## INFORMATION

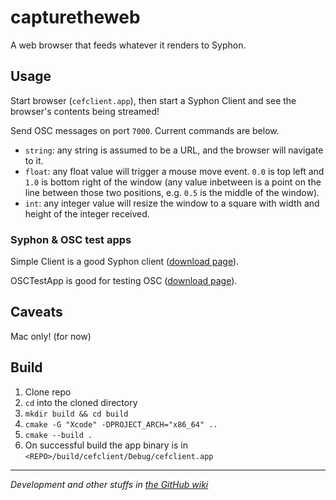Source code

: # capturetheweb

A web browser that feeds whatever it renders to Syphon.


## Usage

Start browser (`cefclient.app`), then start a Syphon Client and see the browser's contents being streamed!

Send OSC messages on port `7000`. Current commands are below.

  - `string`: any string is assumed to be a URL, and the browser will navigate to it.
  - `float`: any float value will trigger a mouse move event. `0.0` is top left and `1.0` is bottom right of the window (any value inbetween is a point on the line between those two positions, e.g. `0.5` is the middle of the window).
  - `int`: any integer value will resize the window to a square with width and height of the integer received.


### Syphon & OSC test apps

Simple Client is a good Syphon client ([download page](https://github.com/Syphon/Simple/releases)).

OSCTestApp is good for testing OSC ([download page](https://github.com/mrRay/vvopensource#im-not-a-programmer-i-just-want-to-download-a-midiosc-test-application)).


## Caveats

Mac only! (for now)


## Build

  1. Clone repo
  2. `cd` into the cloned directory
  3. `mkdir build && cd build`
  5. `cmake -G "Xcode" -DPROJECT_ARCH="x86_64" ..`
  6. `cmake --build .`
  7. On successful build the app binary is in `<REPO>/build/cefclient/Debug/cefclient.app`


------

*Development and other stuffs in [the GitHub wiki](https://github.com/juxtinteractive/capturetheweb/wiki)*
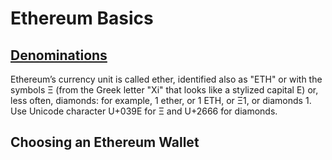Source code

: # Ethereum Basics

## [Denominations](https://ethdocs.org/en/latest/ether.html)

Ethereum’s currency unit is called ether, identified also as "ETH" or with the symbols Ξ (from the Greek letter "Xi" that looks like a stylized capital E) or, less often, diamonds: for example, 1 ether, or 1 ETH, or Ξ1, or diamonds 1.
Use Unicode character U+039E for Ξ and U+2666 for diamonds.


## Choosing an Ethereum Wallet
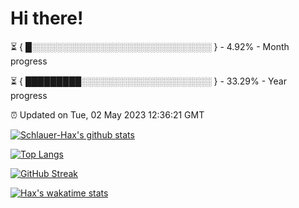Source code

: # Hi there!

⏳ { █░░░░░░░░░░░░░░░░░░░░░░░░░░░░░ } - 4.92% - Month progress

⏳ { █████████░░░░░░░░░░░░░░░░░░░░░ } - 33.29% - Year progress

⏰ Updated on Tue, 02 May 2023 12:36:21 GMT


[![Schlauer-Hax's github stats](https://github-readme-stats.vercel.app/api?username=Schlauer-Hax&show_icons=true&theme=dark&count_private=true)](https://github.com/Schlauer-Hax)


[![Top Langs](https://github-readme-stats.vercel.app/api/top-langs/?username=Schlauer-Hax&layout=compact&theme=dark)](https://github.com/Schlauer-Hax?tab=repositories)

[![GitHub Streak](https://streak-stats.demolab.com?user=Schlauer-Hax&theme=dark)](https://git.io/streak-stats)

[![Hax's wakatime stats](https://github-readme-stats.vercel.app/api/wakatime?username=Hax&theme=dark)](https://wakatime.com/@Hax)

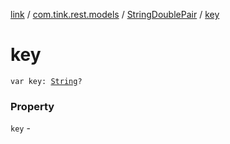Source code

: [link](../../index.md) / [com.tink.rest.models](../index.md) / [StringDoublePair](index.md) / [key](./key.md)

# key

`var key: `[`String`](https://kotlinlang.org/api/latest/jvm/stdlib/kotlin/-string/index.html)`?`

### Property

`key` - 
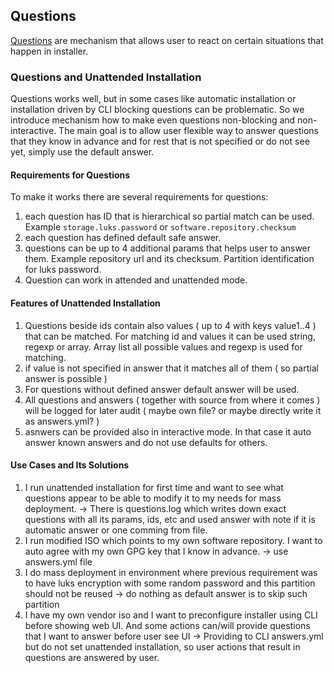 ## Questions

[Questions][] are mechanism that allows user to react on certain situations that happen in installer.

[Questions]: https://opensuse.github.io/agama/dbus/ref-org.opensuse.Agama.Questions1.html

### Questions and Unattended Installation

Questions works well, but in some cases like automatic installation or installation driven by CLI
blocking questions can be problematic. So we introduce mechanism how to make even questions
non-blocking and non-interactive. The main goal is to allow user flexible way to answer questions that they
know in advance and for rest that is not specified or do not see yet, simply use the default answer.

#### Requirements for Questions

To make it works there are several requirements for questions:

1. each question has ID that is hierarchical so partial match can be used. Example `storage.luks.password` or
`software.repository.checksum`
2. each question has defined default safe answer.
3. questions can be up to 4 additional params that helps user to answer them. Example repository url and its checksum.
   Partition identification for luks password.
4. Question can work in attended and unattended mode.

#### Features of Unattended Installation

1. Questions beside ids contain also values ( up to 4 with keys value1..4 ) that can be matched. For matching
id and values it can be used string, regexp or array. Array list all possible values and regexp is used for matching.
2. if value is not specified in answer that it matches all of them ( so partial answer is possible )
3. For questions without defined answer default answer will be used.
4. All questions and answers ( together with source from where it comes )
   will be logged for later audit ( maybe own file? or maybe directly write
   it as answers.yml? )
5. asnwers can be provided also in interactive mode. In that case it auto answer known answers and
   do not use defaults for others.


#### Use Cases and Its Solutions

1. I run unattended installation for first time and want to see what questions appear to be able to
modify it to my needs for mass deployment. -> There is questions.log which writes down exact questions
with all its params, ids, etc and used answer with note if it is automatic answer or one comming from
file.
2. I run modified ISO which points to my own software repository. I want to auto agree with my own
  GPG key that I know in advance. -> use answers.yml file
3. I do mass deployment in environment where previous requirement was to have luks encryption with some
   random password and this partition should not be reused -> do nothing as default answer is to skip such partition
4. I have my own vendor iso and I want to preconfigure installer using CLI before showing web UI. And some actions can/will
   provide questions that I want to answer before user see UI -> Providing to CLI answers.yml but
   do not set unattended installation, so user actions that result in questions are answered by user.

## WHAT YOU WILL DO
Return all the records exactly, excluding images.

## ANSWER SPACE
Source code

: # capturetheweb

A web browser that feeds whatever it renders to Syphon.


## Usage

Start browser (`cefclient.app`), then start a Syphon Client and see the browser's contents being streamed!

Send OSC messages on port `7000`. Current commands are below.

  - `string`: any string is assumed to be a URL, and the browser will navigate to it.
  - `float`: any float value will trigger a mouse move event. `0.0` is top left and `1.0` is bottom right of the window (any value inbetween is a point on the line between those two positions, e.g. `0.5` is the middle of the window).
  - `int`: any integer value will resize the window to a square with width and height of the integer received.


### Syphon & OSC test apps

Simple Client is a good Syphon client ([download page](https://github.com/Syphon/Simple/releases)).

OSCTestApp is good for testing OSC ([download page](https://github.com/mrRay/vvopensource#im-not-a-programmer-i-just-want-to-download-a-midiosc-test-application)).


## Caveats

Mac only! (for now)


## Build

  1. Clone repo
  2. `cd` into the cloned directory
  3. `mkdir build && cd build`
  5. `cmake -G "Xcode" -DPROJECT_ARCH="x86_64" ..`
  6. `cmake --build .`
  7. On successful build the app binary is in `<REPO>/build/cefclient/Debug/cefclient.app`


------

*Development and other stuffs in [the GitHub wiki](https://github.com/juxtinteractive/capturetheweb/wiki)*
Source code

: # Ethereum Basics

## [Denominations](https://ethdocs.org/en/latest/ether.html)

Ethereum’s currency unit is called ether, identified also as "ETH" or with the symbols Ξ (from the Greek letter "Xi" that looks like a stylized capital E) or, less often, diamonds: for example, 1 ether, or 1 ETH, or Ξ1, or diamonds 1.
Use Unicode character U+039E for Ξ and U+2666 for diamonds.


## Choosing an Ethereum Wallet
Source code

: # Hi there!

⏳ { █░░░░░░░░░░░░░░░░░░░░░░░░░░░░░ } - 4.92% - Month progress

⏳ { █████████░░░░░░░░░░░░░░░░░░░░░ } - 33.29% - Year progress

⏰ Updated on Tue, 02 May 2023 12:36:21 GMT


[![Schlauer-Hax's github stats](https://github-readme-stats.vercel.app/api?username=Schlauer-Hax&show_icons=true&theme=dark&count_private=true)](https://github.com/Schlauer-Hax)


[![Top Langs](https://github-readme-stats.vercel.app/api/top-langs/?username=Schlauer-Hax&layout=compact&theme=dark)](https://github.com/Schlauer-Hax?tab=repositories)

[![GitHub Streak](https://streak-stats.demolab.com?user=Schlauer-Hax&theme=dark)](https://git.io/streak-stats)

[![Hax's wakatime stats](https://github-readme-stats.vercel.app/api/wakatime?username=Hax&theme=dark)](https://wakatime.com/@Hax)

Source code

: [link](../../index.md) / [com.tink.rest.models](../index.md) / [StringDoublePair](index.md) / [key](./key.md)

# key

`var key: `[`String`](https://kotlinlang.org/api/latest/jvm/stdlib/kotlin/-string/index.html)`?`

### Property

`key` - 
 ## Questions

[Questions][] are mechanism that allows user to react on certain situations that happen in installer.

[Questions]: https://opensuse.github.io/agama/dbus/ref-org.opensuse.Agama.Questions1.html

### Questions and Unattended Installation

Questions works well, but in some cases like automatic installation or installation driven by CLI
blocking questions can be problematic. So we introduce mechanism how to make even questions
non-blocking and non-interactive. The main goal is to allow user flexible way to answer questions that they
know in advance and for rest that is not specified or do not see yet, simply use the default answer.

#### Requirements for Questions

To make it works there are several requirements for questions:

1. each question has ID that is hierarchical so partial match can be used. Example `storage.luks.password` or
`software.repository.checksum`
2. each question has defined default safe answer.
3. questions can be up to 4 additional params that helps user to answer them. Example repository url and its checksum.
   Partition identification for luks password.
4. Question can work in attended and unattended mode.

#### Features of Unattended Installation

1. Questions beside ids contain also values ( up to 4 with keys value1..4 ) that can be matched. For matching
id and values it can be used string, regexp or array. Array list all possible values and regexp is used for matching.
2. if value is not specified in answer that it matches all of them ( so partial answer is possible )
3. For questions without defined answer default answer will be used.
4. All questions and answers ( together with source from where it comes )
   will be logged for later audit ( maybe own file? or maybe directly write
   it as answers.yml? )
5. asnwers can be provided also in interactive mode. In that case it auto answer known answers and
   do not use defaults for others.


#### Use Cases and Its Solutions

1. I run unattended installation for first time and want to see what questions appear to be able to
modify it to my needs for mass deployment. -> There is questions.log which writes down exact questions
with all its params, ids, etc and used answer with note if it is automatic answer or one comming from
file.
2. I run modified ISO which points to my own software repository. I want to auto agree with my own
  GPG key that I know in advance. -> use answers.yml file
3. I do mass deployment in environment where previous requirement was to have luks encryption with some
   random password and this partition should not be reused -> do nothing as default answer is to skip such partition
4. I have my own vendor iso and I want to preconfigure installer using CLI before showing web UI. And some actions can/will
   provide questions that I want to answer before user see UI -> Providing to CLI answers.yml but
   do not set unattended installation, so user actions that result in questions are answered by user.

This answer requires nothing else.